Problem statement:
From the entries below, list each line with "dass".

(Records provided)

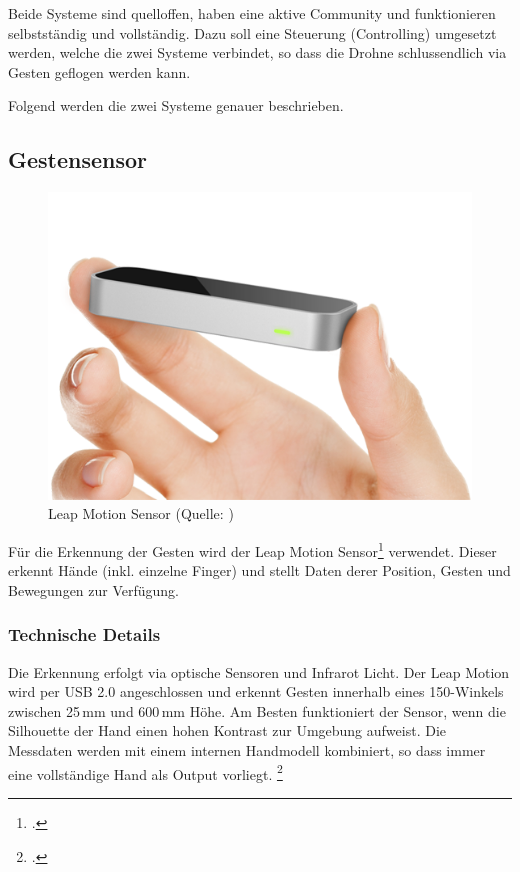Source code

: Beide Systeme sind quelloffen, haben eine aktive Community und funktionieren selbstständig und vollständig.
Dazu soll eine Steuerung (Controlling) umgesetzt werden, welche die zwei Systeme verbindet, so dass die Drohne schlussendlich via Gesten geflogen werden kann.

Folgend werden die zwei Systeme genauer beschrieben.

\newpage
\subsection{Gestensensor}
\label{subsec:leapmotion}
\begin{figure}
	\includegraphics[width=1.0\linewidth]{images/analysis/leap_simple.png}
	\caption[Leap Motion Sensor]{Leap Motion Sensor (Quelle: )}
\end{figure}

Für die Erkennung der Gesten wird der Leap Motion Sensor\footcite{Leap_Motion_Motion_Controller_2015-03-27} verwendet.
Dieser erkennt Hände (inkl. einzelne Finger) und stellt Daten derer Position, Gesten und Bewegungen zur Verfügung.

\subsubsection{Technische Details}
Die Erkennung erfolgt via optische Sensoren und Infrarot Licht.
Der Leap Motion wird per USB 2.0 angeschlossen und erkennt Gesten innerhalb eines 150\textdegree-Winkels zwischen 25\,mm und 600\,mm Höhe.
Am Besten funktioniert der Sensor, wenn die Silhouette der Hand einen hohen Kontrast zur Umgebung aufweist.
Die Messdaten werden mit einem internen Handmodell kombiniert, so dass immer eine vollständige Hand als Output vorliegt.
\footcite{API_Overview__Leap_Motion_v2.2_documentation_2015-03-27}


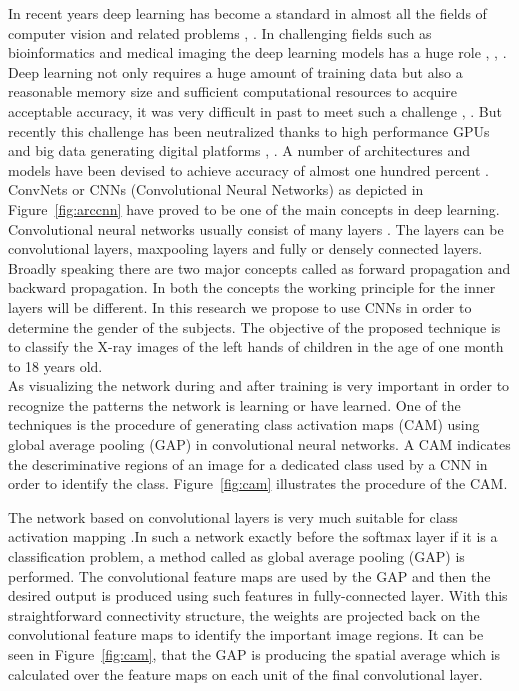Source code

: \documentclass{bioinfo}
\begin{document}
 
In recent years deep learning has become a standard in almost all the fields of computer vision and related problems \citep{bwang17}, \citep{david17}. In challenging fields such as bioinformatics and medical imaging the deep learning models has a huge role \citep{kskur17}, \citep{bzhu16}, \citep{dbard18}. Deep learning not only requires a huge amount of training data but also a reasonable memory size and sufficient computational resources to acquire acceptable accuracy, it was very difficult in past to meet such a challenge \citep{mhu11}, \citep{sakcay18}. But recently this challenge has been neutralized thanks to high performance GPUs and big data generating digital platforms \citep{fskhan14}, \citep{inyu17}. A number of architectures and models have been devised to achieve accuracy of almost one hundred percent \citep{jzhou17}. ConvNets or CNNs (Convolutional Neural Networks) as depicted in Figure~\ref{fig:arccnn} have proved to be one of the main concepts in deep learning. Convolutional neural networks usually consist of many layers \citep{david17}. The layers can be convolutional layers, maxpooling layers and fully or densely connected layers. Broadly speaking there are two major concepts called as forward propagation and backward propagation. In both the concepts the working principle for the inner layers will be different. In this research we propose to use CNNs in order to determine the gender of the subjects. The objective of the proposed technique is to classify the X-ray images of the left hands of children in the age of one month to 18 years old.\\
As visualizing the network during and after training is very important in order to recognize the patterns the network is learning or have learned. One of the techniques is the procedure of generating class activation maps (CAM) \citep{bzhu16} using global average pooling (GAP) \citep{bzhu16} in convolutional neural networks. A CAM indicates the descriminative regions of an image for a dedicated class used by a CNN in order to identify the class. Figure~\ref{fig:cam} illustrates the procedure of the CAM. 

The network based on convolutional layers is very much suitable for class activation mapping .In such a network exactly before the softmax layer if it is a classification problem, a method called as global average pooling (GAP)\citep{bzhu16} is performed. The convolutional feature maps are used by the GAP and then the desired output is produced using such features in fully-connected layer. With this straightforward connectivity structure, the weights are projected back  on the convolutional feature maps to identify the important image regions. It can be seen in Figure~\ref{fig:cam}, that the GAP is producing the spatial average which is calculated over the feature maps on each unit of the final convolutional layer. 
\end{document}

(End Records provided)

Your response:
Dazu soll eine Steuerung (Controlling) umgesetzt werden, welche die zwei Systeme verbindet, so dass die Drohne schlussendlich via Gesten geflogen werden kann.
Die Messdaten werden mit einem internen Handmodell kombiniert, so dass immer eine vollständige Hand als Output vorliegt.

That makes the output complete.